◆ TASK DESCRIPTION
Gather each line of the entries below that includes "tropospheric".

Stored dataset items
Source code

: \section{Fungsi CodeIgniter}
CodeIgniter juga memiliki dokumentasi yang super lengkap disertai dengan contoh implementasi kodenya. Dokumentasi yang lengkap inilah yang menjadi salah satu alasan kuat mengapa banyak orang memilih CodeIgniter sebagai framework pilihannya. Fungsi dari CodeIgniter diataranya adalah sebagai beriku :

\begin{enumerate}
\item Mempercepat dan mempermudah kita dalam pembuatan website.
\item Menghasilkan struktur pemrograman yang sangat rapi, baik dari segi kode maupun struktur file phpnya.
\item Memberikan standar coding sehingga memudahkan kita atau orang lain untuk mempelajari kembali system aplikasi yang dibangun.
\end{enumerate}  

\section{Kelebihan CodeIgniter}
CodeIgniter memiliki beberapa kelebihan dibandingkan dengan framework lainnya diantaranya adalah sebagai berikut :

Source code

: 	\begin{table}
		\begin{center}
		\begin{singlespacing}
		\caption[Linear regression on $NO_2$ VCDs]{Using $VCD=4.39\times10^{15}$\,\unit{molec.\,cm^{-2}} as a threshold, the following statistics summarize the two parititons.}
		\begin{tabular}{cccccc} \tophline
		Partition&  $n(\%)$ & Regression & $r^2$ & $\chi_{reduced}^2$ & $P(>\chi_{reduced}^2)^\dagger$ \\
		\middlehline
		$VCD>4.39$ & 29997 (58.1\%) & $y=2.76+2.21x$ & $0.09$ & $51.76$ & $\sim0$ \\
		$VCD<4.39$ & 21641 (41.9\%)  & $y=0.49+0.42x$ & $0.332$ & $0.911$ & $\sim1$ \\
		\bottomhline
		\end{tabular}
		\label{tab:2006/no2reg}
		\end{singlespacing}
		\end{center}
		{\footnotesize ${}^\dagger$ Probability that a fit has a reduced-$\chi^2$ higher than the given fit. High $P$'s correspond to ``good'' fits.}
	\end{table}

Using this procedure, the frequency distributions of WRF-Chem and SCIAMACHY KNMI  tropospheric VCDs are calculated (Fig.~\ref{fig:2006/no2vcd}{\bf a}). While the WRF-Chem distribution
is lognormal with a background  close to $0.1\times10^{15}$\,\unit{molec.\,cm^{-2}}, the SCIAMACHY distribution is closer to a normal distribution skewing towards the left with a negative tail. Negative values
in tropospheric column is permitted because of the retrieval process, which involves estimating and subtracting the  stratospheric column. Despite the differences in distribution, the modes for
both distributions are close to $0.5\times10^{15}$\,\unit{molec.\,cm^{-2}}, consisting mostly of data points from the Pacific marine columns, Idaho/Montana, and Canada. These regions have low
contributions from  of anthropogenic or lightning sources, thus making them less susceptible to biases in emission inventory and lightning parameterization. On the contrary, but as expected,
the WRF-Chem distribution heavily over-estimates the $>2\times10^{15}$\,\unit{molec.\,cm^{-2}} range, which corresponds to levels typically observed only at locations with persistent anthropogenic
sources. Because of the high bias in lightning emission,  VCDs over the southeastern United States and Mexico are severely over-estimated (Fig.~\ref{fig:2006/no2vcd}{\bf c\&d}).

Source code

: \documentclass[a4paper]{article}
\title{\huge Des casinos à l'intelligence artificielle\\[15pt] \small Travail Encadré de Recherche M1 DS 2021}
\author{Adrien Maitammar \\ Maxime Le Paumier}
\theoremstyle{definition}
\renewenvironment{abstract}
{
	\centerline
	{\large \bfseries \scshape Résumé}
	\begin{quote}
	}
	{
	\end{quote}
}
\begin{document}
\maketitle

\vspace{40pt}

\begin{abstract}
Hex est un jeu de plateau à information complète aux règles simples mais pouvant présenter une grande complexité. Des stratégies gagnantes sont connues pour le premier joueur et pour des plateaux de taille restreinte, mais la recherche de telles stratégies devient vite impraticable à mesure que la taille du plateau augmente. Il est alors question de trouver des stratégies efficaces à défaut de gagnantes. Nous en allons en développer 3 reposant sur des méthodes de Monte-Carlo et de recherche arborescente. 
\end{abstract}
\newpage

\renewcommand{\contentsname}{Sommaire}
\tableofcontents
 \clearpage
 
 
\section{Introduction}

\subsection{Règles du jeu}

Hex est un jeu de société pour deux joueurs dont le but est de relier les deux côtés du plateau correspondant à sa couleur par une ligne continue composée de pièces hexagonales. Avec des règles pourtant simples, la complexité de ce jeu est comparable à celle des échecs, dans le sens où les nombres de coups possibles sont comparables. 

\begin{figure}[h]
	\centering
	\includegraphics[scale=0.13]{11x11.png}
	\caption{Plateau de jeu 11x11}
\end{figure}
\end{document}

◆ ANSWER SPACE
Using this procedure, the frequency distributions of WRF-Chem and SCIAMACHY KNMI  tropospheric VCDs are calculated (Fig.~\ref{fig:2006/no2vcd}{\bf a}). While the WRF-Chem distribution
in tropospheric column is permitted because of the retrieval process, which involves estimating and subtracting the  stratospheric column. Despite the differences in distribution, the modes for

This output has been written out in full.